*Exercise brief*.
Your task is to work out how many lines in the data include the word "McMurray". Reply with the number alone.

Stored data

<<<<

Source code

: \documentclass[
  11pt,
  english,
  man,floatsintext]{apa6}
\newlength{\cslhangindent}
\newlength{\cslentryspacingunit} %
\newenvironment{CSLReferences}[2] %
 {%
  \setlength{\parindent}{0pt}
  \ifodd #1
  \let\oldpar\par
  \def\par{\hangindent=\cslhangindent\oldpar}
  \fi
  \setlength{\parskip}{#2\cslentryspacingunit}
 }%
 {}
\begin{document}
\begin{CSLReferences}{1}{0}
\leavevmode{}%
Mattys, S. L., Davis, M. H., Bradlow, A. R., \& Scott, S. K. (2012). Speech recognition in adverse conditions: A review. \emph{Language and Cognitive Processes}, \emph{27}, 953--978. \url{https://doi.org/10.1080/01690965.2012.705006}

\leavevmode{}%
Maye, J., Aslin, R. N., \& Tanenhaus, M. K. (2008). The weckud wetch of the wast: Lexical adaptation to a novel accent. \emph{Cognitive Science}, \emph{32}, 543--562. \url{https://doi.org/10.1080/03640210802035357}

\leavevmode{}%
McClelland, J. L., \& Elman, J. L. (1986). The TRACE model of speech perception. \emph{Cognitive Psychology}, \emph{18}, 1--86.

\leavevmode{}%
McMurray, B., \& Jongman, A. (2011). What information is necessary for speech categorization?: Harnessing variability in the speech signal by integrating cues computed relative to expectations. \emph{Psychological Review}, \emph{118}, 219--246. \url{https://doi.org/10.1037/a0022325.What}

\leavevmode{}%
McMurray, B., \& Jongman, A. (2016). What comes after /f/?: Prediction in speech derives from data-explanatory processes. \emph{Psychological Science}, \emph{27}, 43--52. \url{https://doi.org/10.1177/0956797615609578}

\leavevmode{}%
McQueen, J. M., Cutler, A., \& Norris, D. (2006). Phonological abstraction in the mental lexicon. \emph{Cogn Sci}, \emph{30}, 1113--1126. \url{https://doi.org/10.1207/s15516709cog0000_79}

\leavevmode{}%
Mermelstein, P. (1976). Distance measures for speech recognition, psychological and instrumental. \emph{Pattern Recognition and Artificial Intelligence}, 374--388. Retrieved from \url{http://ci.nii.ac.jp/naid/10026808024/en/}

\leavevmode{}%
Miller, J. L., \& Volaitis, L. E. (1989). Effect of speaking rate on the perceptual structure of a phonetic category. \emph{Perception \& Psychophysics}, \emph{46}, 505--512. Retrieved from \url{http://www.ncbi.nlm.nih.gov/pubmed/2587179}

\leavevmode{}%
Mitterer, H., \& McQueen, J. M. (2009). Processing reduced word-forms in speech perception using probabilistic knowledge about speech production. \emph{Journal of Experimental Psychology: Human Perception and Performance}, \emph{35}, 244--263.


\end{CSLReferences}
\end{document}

>>>>

*Answer to this task*.
2